Joseph K. Bailey(Department of Ecology and Evolutionary Biology, University of Tennessee)

Predicting the evolutionary consequences of range shifts along gradients of global change is amongst the most challenging and pressing problems confronting modern evolutionary ecologists. Using a variety of plant systems that have evolved along the gradients of global change, here I build a framework for integrating genes to ecosystems at the landscape level to understand species range shifts in response to climate change. I provide specific examples of the ecosystem consequences of broad drivers of genetic divergence at the landscape level, ecosystem consequences of rapid evolution at a colonization front, community disassembly and rapid evolution in the trailing edge of species ranges all of which provide examples of rapid local adaptation. Theory and empirical data indicate that indirect genetic effects have fundamental roles in the patterns we find and may be important for understanding the consequences of genotypic diversity, evolutionary feedbacks, the co-evolutionary process and co-adaptation, and are a primary mechanism for the broad ecological and evolutionary dynamics that are likely to be a consequence of climate change. When indirect genetic effects occur along environmental gradients, both positive and negative feedbacks can evolve, resulting in regions of strong local adaptation and competition as well as regions of complementarity and facilitation. Such evolutionary dynamics have direct consequences for how individuals interact and evolve in mixture and drive the services ecosystems provide. Integrating such feedbacks, and diversity effects along environmental gradients represents a major conceptual, theoretical, and empirical frontier that must be considered in order to understand the whole system consequences of climate change on biodiversity and the services ecosystems provide.

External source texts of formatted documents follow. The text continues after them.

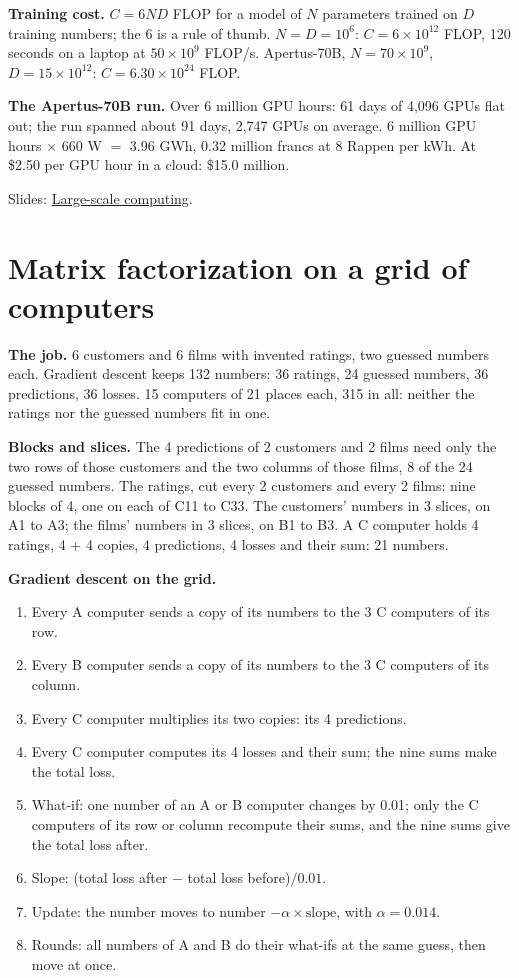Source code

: \documentclass[11pt,a4paper]{article}
\newcommand{\term}[1]{\textbf{#1}}
\newcommand{\Clusters}{\href{https://eth-ainit-hs26.github.io/AINIT-PAGE/slides/we2/ainit-hs26-large-scale-computing.pdf}{Large-scale computing}}
\begin{document}
\term{Training cost.} $C = 6ND$ FLOP for a model of $N$ parameters trained on $D$ training numbers; the 6 is a rule
of thumb. $N = D = 10^6$: $C = 6 \times 10^{12}$ FLOP, 120 seconds on a laptop at $50 \times 10^9$ FLOP/s.
Apertus-70B, $N = 70 \times 10^9$, $D = 15 \times 10^{12}$: $C = 6.30 \times 10^{24}$ FLOP.

\term{The Apertus-70B run.} Over 6 million GPU hours: 61 days of 4,096 GPUs flat out; the run spanned about 91
days, 2,747 GPUs on average. 6 million GPU hours $\times$ 660 W $=$ 3.96 GWh, 0.32 million
francs at 8 Rappen per kWh. At \$2.50 per GPU hour in a cloud: \$15.0 million.

Slides: \Clusters.

\section{Matrix factorization on a grid of computers}

\term{The job.} 6 customers and 6 films with invented ratings, two guessed numbers each. Gradient descent keeps 132 numbers: 36 ratings,
24 guessed numbers, 36 predictions, 36 losses. 15 computers of 21 places each, 315 in all: neither the
ratings nor the guessed numbers fit in one.

\term{Blocks and slices.} The 4 predictions of 2 customers and 2 films need only the two rows of those customers and
the two columns of those films, 8 of the 24 guessed numbers. The ratings, cut every 2 customers and every 2 films:
nine blocks of 4, one on each of C11 to C33. The customers' numbers in 3 slices, on A1 to A3; the films' numbers in
3 slices, on B1 to B3. A C computer holds 4 ratings, 4 + 4 copies, 4 predictions, 4 losses and their sum: 21
numbers.

\begin{center}

\end{center}

\term{Gradient descent on the grid.}
\begin{enumerate}
\item Every A computer sends a copy of its numbers to the 3 C computers of its row.
\item Every B computer sends a copy of its numbers to the 3 C computers of its column.
\item Every C computer multiplies its two copies: its 4 predictions.
\item Every C computer computes its 4 losses and their sum; the nine sums make the total loss.
\item What-if: one number of an A or B computer changes by 0.01; only the C computers of its row or column
  recompute their sums, and the nine sums give the total loss after.
\item Slope: (total loss after $-$ total loss before)$/0.01$.
\item Update: the number moves to number $- \alpha \times \text{slope}$, with $\alpha = 0.014$.
\item Rounds: all numbers of A and B do their what-ifs at the same guess, then move at once.
\end{enumerate}
\end{document}
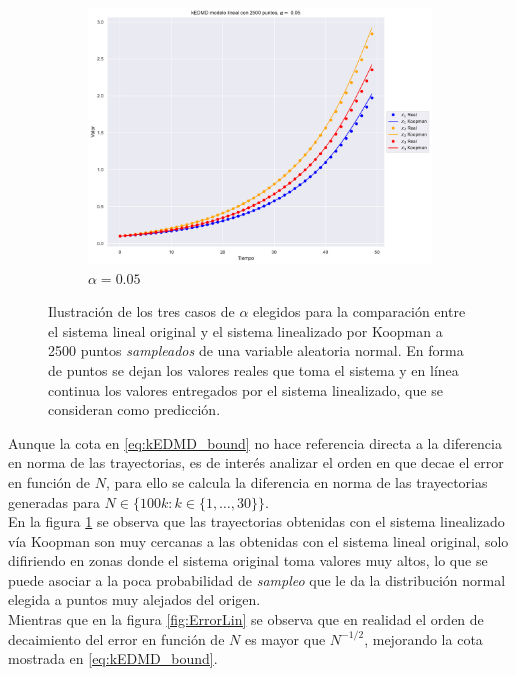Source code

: \begin{figure}[htbp]
\begin{subfigure}[b]{0.32\textwidth}
        \centering
        \includegraphics[width=\textwidth]{img/content/chapter3/Linear3.pdf}
        \caption{$\alpha=0.05$}
    \end{subfigure}
    \caption{Ilustración de los tres casos de $\alpha$ elegidos para la comparación entre el sistema lineal original y el sistema linealizado por Koopman a 2500 puntos \textit{sampleados} de una variable aleatoria normal. En forma de puntos se dejan los valores reales que toma el sistema y en línea continua los valores entregados por el sistema linealizado, que se consideran como predicción.}
    \label{fig:Comp_traj_lin}
\end{figure}
Aunque la cota en \eqref{eq:kEDMD_bound} no hace referencia directa a la diferencia en norma de las trayectorias, es de interés analizar el orden en que decae el error en función de $N$, para ello se calcula la diferencia en norma de las trayectorias generadas para $N \in \{ 100k : k \in \{1, \dots, 30\} \}$. \\
En la figura \ref{fig:Comp_traj_lin} se observa que las trayectorias obtenidas con el sistema linealizado vía Koopman son muy cercanas a las obtenidas con el sistema lineal original, solo difiriendo en zonas donde el sistema original toma valores muy altos, lo que se puede asociar a la poca probabilidad de \textit{sampleo} que le da la distribución normal elegida a puntos muy alejados del origen. \\
Mientras que en la figura \ref{fig:ErrorLin} se observa que en realidad el orden de decaimiento del error en función de $N$ es mayor que $N^{-1/2}$, mejorando la cota mostrada en \eqref{eq:kEDMD_bound}.

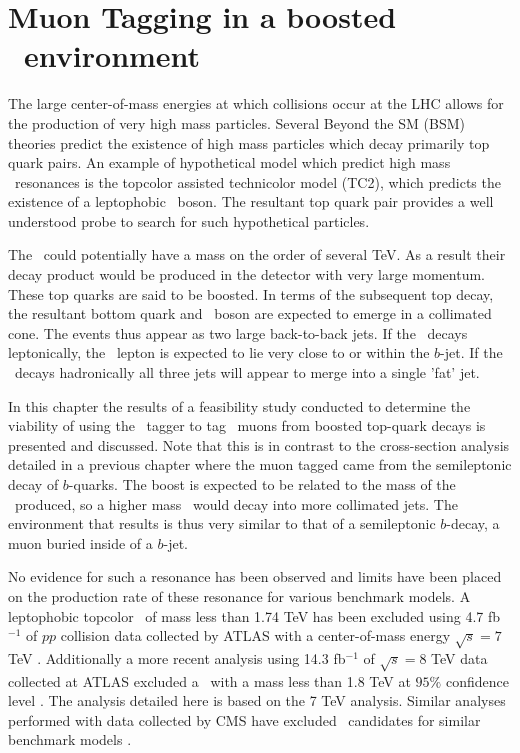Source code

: \chapter{Muon Tagging in a boosted \ttbar\ environment} \label{sec:boosted_study}

The large center-of-mass energies at which collisions occur at the LHC allows for the production of very high mass particles. Several Beyond the SM (BSM) theories predict the existence of high mass particles which decay primarily top quark pairs.
An example of hypothetical model which predict high mass \ttbar\ resonances is the topcolor assisted technicolor model (TC2), which predicts the existence of a leptophobic \Zprime\ boson. The resultant top quark pair provides a well understood probe to search for such hypothetical particles. 

The \Zprime\ could potentially have a mass on the order of several TeV. As a result their decay product would be produced in the detector with very large momentum. These top quarks are said to be boosted. In terms of the subsequent top decay, the resultant bottom quark and \W\ boson are expected to emerge in a collimated cone. The events thus appear as two large back-to-back jets. If the \W\ decays leptonically, the \W\ lepton is expected to lie very close to or within the $b$-jet. If the \W\ decays hadronically all three jets will appear to merge into a single 'fat' jet.

In this chapter the results of a feasibility study conducted to determine the viability of using the \xsm\ tagger to tag \W\ muons from boosted top-quark decays is presented and discussed. Note that this is in contrast to the cross-section analysis detailed in a previous chapter where the muon tagged came from the semileptonic decay of $b$-quarks. The boost is expected to be related to the mass of the \Zprime\ produced, so a higher mass \Zprime\ would decay into more collimated jets. The environment that results is thus very similar to that of a semileptonic $b$-decay, a muon buried inside of a $b$-jet.

No evidence for such a resonance has been observed and limits have been placed on the production rate of these resonance for various benchmark models. A leptophobic topcolor \Zprime\ of mass less than 1.74 TeV has been excluded using 4.7 fb$^{-1}$ of $pp$ collision data collected by ATLAS with a center-of-mass energy $\sqrt{s}=7$ TeV \cite{Boosted:ATLASExclusion7TeV}. Additionally a more recent analysis using 14.3 fb$^{-1}$ of $\sqrt{s}=8$ TeV data collected at ATLAS excluded a \Zprime\ with a mass less than 1.8 TeV at $95\%$ confidence level \cite{Boosted:ATLASExclusion8TeV}.  The analysis detailed here is based on the 7 TeV analysis. Similar analyses performed with data collected by CMS have excluded \Zprime\ candidates for similar benchmark models \cite{Boosted:CMSSearch7TeVDilepton,Boosted:CMSSearchAnomalous,Boosted:CMSSearch8TeV}. 

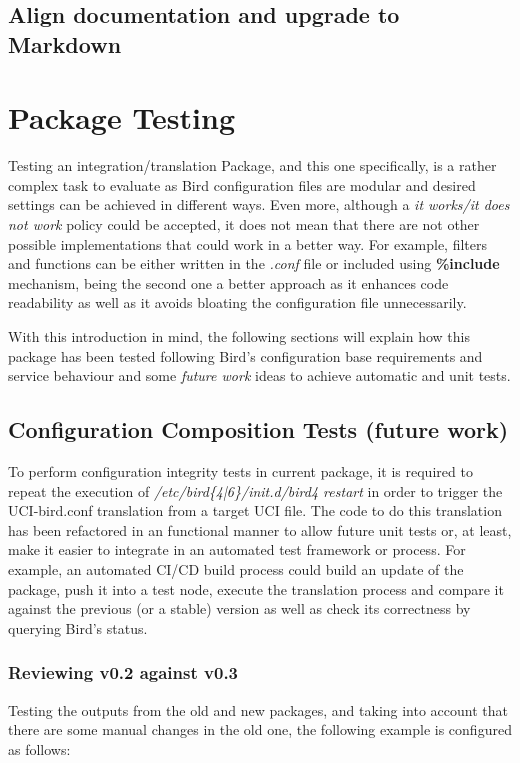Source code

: \subsection{Align documentation and upgrade to Markdown}

\newpage
\section{Package Testing}
Testing an integration/translation Package, and this one specifically, is a rather complex task to evaluate as Bird configuration files are modular and desired settings can be achieved in different ways. Even more, although a \textit{it works/it does not work} policy could be accepted, it does not mean that there are not other possible implementations that could work in a better way. For example, filters and functions can be either written in the \textit{.conf} file or included using \textbf{\%include} mechanism, being the second one a better approach as it enhances code readability as well as it avoids bloating the configuration file unnecessarily.


With this introduction in mind, the following sections will explain how this package has been tested following Bird's configuration base requirements and service behaviour and some \textit{future work} ideas to achieve automatic and unit tests.

\subsection{Configuration Composition Tests (future work)}
To perform configuration integrity tests in current package, it is required to repeat the execution of \textit{/etc/bird\{4|6\}/init.d/bird4 restart} in order to trigger the UCI-bird.conf translation from a target UCI file. The code to do this translation has been refactored in an functional manner to allow future unit tests or, at least, make it easier to integrate in an automated test framework or process. For example, an automated CI/CD build process could build an update of the package, push it into a test node, execute the translation process and compare it against the previous (or a stable) version as well as check its correctness by querying Bird's status.

\subsubsection{Reviewing v0.2 against v0.3}
Testing the outputs from the old and new packages, and taking into account that there are some manual changes in the old one, the following example is configured as follows:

「Evolutionary feedbacks link above- and below ground communities」

Jennifer A. Schweitzer(Department of Ecology and Evolutionary Biology, University of Tennessee)

Above- and belowground linkages commonly occur across scales of space, time and species and have important implications for a host of ecological phenomena. A little-appreciated approach, however, is to consider their evolutionary consequences. Recent empirical and theoretical work indicates that above- and belowground linkages between plants and soils can lead to trait divergence across environmental gradients through feedbacks. These results suggest that these interactions may have long-term consequences and may be important for mediating the consequences of global change.